The developers are free to write all the code they want. The issue is doing to the benefit of the Tornado Cash criminal enterprise.

> To provide a clearer example: A US based hotel chain would be free to rent a room to the developers for a vacation, but not for a meetup to work on Tornado Cash code.

This sounds very wrong to me. Do you have a source for the idea that sanctions apply based on the purpose of the transaction, not the identity of the entity making it?

> as a US organization they cannot do business with the sanctioned entity

But are they doing business if no money changes hands?

For example, Github locked me out of all paid features because I used to sponsor someone and had russian billing address on file. I can still use github free plan, presumably because if no money is involved their lawyers aren't worried?

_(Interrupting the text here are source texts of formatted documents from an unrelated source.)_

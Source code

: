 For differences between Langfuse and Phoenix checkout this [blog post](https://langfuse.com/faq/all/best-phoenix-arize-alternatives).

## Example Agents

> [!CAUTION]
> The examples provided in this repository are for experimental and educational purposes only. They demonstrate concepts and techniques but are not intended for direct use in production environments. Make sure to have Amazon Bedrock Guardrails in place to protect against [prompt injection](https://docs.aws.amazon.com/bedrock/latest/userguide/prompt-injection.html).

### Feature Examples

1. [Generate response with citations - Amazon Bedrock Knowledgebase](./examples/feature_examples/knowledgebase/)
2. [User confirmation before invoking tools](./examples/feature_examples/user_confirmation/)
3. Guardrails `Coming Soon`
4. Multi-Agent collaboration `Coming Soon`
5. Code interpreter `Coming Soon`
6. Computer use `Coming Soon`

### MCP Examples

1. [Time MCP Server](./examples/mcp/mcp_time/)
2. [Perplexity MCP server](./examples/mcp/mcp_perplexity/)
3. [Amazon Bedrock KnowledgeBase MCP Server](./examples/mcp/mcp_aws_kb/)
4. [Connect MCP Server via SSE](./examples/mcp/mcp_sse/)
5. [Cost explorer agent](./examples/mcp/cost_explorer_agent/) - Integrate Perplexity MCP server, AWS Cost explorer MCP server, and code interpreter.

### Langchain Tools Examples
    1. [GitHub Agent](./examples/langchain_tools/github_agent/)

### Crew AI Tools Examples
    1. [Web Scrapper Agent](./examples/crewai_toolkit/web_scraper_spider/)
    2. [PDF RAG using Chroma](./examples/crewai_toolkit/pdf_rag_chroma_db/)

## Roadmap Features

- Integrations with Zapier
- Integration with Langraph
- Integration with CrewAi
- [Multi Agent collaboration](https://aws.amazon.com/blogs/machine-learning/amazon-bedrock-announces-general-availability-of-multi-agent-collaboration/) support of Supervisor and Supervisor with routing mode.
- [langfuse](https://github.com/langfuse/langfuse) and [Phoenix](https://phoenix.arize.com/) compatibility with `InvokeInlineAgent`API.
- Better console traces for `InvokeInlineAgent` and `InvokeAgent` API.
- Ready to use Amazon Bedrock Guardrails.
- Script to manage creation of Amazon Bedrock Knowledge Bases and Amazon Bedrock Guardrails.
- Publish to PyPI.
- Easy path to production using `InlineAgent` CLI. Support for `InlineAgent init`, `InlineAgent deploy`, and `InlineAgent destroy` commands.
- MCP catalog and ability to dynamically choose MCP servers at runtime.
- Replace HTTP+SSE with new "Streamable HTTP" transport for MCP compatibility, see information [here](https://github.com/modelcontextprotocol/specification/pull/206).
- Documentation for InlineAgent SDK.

Just require companies that interact with funds from Tornado Cash (or any other privacy coin) to get KYC documents and funds explanation from users. Not really any different than cash deposits at a bank - you don’t know where the money came from, so have a presumption of suspicion but enable the users with a legitimate reason for privacy to prove themselves.

The OFAC thing, Elizabeth Warren’s “anti crypto army” advertisement, hyperventilations about crypto being used for crime… all of this while regular banks collapsed and crypto is the financial success story of 2023. I think the government has overplayed their hand and hopefully courts intervene to limit it.

Tornado has those audit tools built in - if asked, you can prove the source of funds to a third party.
You are not authorized to have financial privacy. Whether or not you comply with the law, it is assumed that attempting to maintain privacy proves that your behavior is illegal.

The faster you get used to the idea, the “happier” you will be.

Tell that to all the folks who set up trusts, shell corporations, multiply-redundant financial accounts, P.O. boxes for billing addresses, or just refuse to share their salary online.

In general, people with a lot more money than you have found that the more you maintain financial privacy (legally, of course), the happier your life will be. Money attracts problems, so the fewer people who know you have money, the fewer problems you have.

Yes, of course.

It’s a big club - and you ain’t in it.

Stay in your lane, work hard, pay your taxes and don’t ask questions.

You’ll own nothing - and you’ll be happy.